DC/DC switching power supplies can be used to power DRVDD without issue. Both AVDD supplies can be powered from a switching regulator. Noise and spurs on the AVDD power supply affect the SNR and SFDR of the ADC, and appear near DC and as a modulated component around the input frequency. If a switching regulator is used, it should be designed to have minimal voltage ripple. Supply filtering should be used to limit the amount of spurious noise at the AVDD supply pins. Extra placeholders should be placed on the schematic for additional filtering. Optimize filtering in the final system to achieve the desired performance.

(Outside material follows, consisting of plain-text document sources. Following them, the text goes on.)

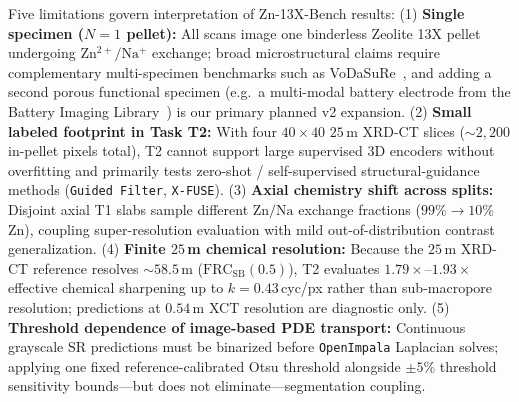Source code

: \documentclass[10pt]{article}
\begin{document}
Five limitations govern interpretation of Zn-13X-Bench results:
(1) \textbf{Single specimen ($N{=}1$ pellet):} All scans image one binderless Zeolite 13X pellet undergoing $\mathrm{Zn^{2+}/Na^+}$ exchange; broad microstructural claims require complementary multi-specimen benchmarks such as VoDaSuRe~\cite{hoeg2026vodasure}, and adding a second porous functional specimen (e.g.\ a multi-modal battery electrode from the Battery Imaging Library~\cite{docherty2026bil}) is our primary planned v2 expansion.
(2) \textbf{Small labeled footprint in Task T2:} With four $40 \times 40$ $25$\,\textmu m XRD-CT slices ($\sim 2{,}200$ in-pellet pixels total), T2 cannot support large supervised 3D encoders without overfitting and primarily tests zero-shot / self-supervised structural-guidance methods (\texttt{Guided Filter}, \texttt{X-FUSE}).
(3) \textbf{Axial chemistry shift across splits:} Disjoint axial T1 slabs sample different $\mathrm{Zn/Na}$ exchange fractions ($99\% \to 10\%$ Zn), coupling super-resolution evaluation with mild out-of-distribution contrast generalization.
(4) \textbf{Finite $25$\,\textmu m chemical resolution:} Because the $25$\,\textmu m XRD-CT reference resolves $\sim 58.5$\,\textmu m ($\mathrm{FRC}_{\mathrm{SB}}(0.5)$), T2 evaluates $1.79\times$--$1.93\times$ effective chemical sharpening up to $k = 0.43$\,cyc/px rather than sub-macropore resolution; predictions at $0.54$\,\textmu m XCT resolution are diagnostic only.
(5) \textbf{Threshold dependence of image-based PDE transport:} Continuous grayscale SR predictions must be binarized before \texttt{OpenImpala} Laplacian solves; applying one fixed reference-calibrated Otsu threshold alongside $\pm 5\%$ threshold sensitivity bounds---but does not eliminate---segmentation coupling.



\end{document}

The choice of power supply ultimately depends on the system requirements. For instance, if very low phase noise is required, do not use a switching regulator.

12.2 Power Supply Bypassing

Because the ADS42B49 already includes internal decoupling, minimal external decoupling can be used without loss in performance. Decoupling capacitors can help filter external power-supply noise; thus, the optimum number of capacitors depends on the actual application. A 0.1-uF capacitor is recommended near each supply pin. The decoupling capacitors should be placed very close to the converter supply pins.